America needs energy from every safe source possible, but wind power creates unique threats to birds. So it was a big deal when Interior Secretary Ken Salazar announced new wind energy siting guidelines today that will help us reduce our dependence on fossil fuels while protecting wildlife.

For the first time ever, major wind developers have pledged to voluntarily incorporate bird-friendly guidelines in the construction of new wind energy projects and to modify existing turbines.

These guidelines provide for mediation for potential disputes about where to put wind farms. But they are also a roadmap for collaboration between industry and conservationists.

The new guidelines will help steer wind turbines away from important habitat toward land already seeing the impacts of development. They will provide added protection for sites with high risk potential for birds. And, from now on, the U.S. Fish and Wildlife Service will have a seat at the table for decisions on where to site wind projects. That's new and it's an important new safeguard.

The wind industry and conservationists agreed not only on protecting birds and bats in the air, but how to address what's known as habitat fragmentation on the ground. Now, wind developers will be expected to avoid building turbines in a way that cuts up and divides critical habitat areas in forests, grasslands or other threatened places.
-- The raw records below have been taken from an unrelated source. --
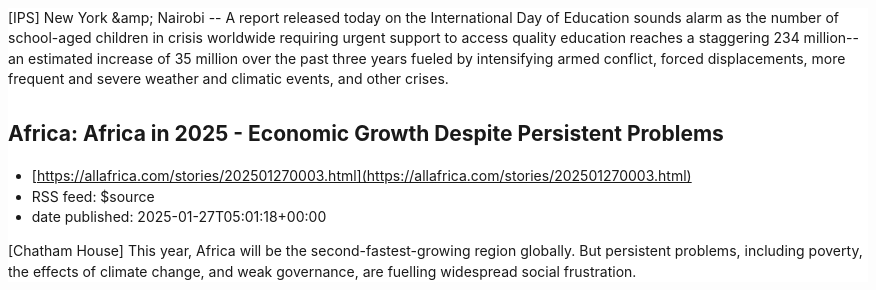 [IPS] New York &#x26;amp; Nairobi -- A report released today on the International Day of Education sounds alarm as the number of school-aged children in crisis worldwide requiring urgent support to access quality education reaches a staggering 234 million--an estimated increase of 35 million over the past three years fueled by intensifying armed conflict, forced displacements, more frequent and severe weather and climatic events, and other crises.

## Africa: Africa in 2025 - Economic Growth Despite Persistent Problems
 - [https://allafrica.com/stories/202501270003.html](https://allafrica.com/stories/202501270003.html)
 - RSS feed: $source
 - date published: 2025-01-27T05:01:18+00:00

[Chatham House] This year, Africa will be the second-fastest-growing region globally. But persistent problems, including poverty, the effects of climate change, and weak governance, are fuelling widespread social frustration.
We know from our Audubon science team that warming trends driven by carbon pollution from fossil fuels have already disrupted bird migration patterns up and down the four superhighways in the sky we call flyways. Nearly 60 percent of the 305 species found in North America in winter are shifting their ranges northward by an average of 35 miles. You've seen it in your own backyard.
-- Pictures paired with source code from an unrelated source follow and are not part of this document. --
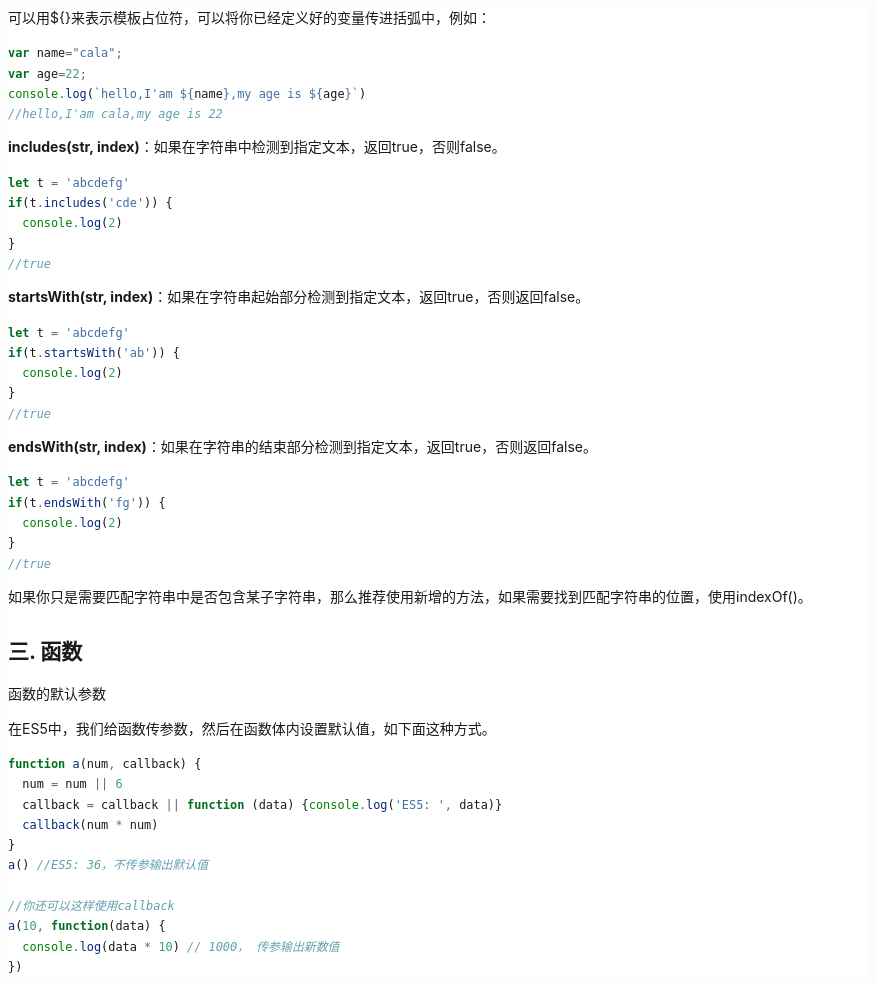 可以用${}来表示模板占位符，可以将你已经定义好的变量传进括弧中，例如：
```js
var name="cala";
var age=22;
console.log(`hello,I'am ${name},my age is ${age}`)
//hello,I'am cala,my age is 22
```

**includes(str, index)**：如果在字符串中检测到指定文本，返回true，否则false。
```js
let t = 'abcdefg'
if(t.includes('cde')) {
  console.log(2)
}
//true
```

**startsWith(str, index)**：如果在字符串起始部分检测到指定文本，返回true，否则返回false。
```js
let t = 'abcdefg'
if(t.startsWith('ab')) {
  console.log(2)
}
//true
```

**endsWith(str, index)**：如果在字符串的结束部分检测到指定文本，返回true，否则返回false。
```js
let t = 'abcdefg'
if(t.endsWith('fg')) {
  console.log(2)
}
//true
```

如果你只是需要匹配字符串中是否包含某子字符串，那么推荐使用新增的方法，如果需要找到匹配字符串的位置，使用indexOf()。

## 三. 函数

函数的默认参数

在ES5中，我们给函数传参数，然后在函数体内设置默认值，如下面这种方式。
```js
function a(num, callback) {
  num = num || 6
  callback = callback || function (data) {console.log('ES5: ', data)}
  callback(num * num)
}
a() //ES5: 36，不传参输出默认值

//你还可以这样使用callback
a(10, function(data) {
  console.log(data * 10) // 1000， 传参输出新数值
})
```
Simply put, warming trends are one of the most significant threats to birds, their habitats, and global biodiversity.

National Audubon Society held one of the 22 seats on the Wind Turbine Guidelines Advisory Committee that was created in 2009 to develop these guidelines. Other Members experts came from the Nature Conservancy, Defenders of Wildlife, Massachusetts Audubon Society, and Bat Conservation International as well as major wind companies such as Iberdrola, AES Wind Energy, and Horizon. There were also state wildlife agencies and tribal representatives. The committee worked closely with the Department of the Interior and U.S. Fish & Wildlife Service for three years to develop workable, consensus-based guidelines..

The guidelines forged by this diverse group aren't only for the birds; they will create jobs for local economies and help make our nation a healthier place to live for people and wildlife. It's a real-world, bipartisan approach that recognize it's all about location, location, location.

David Yarnold is president and CEO of the National Audubon Society.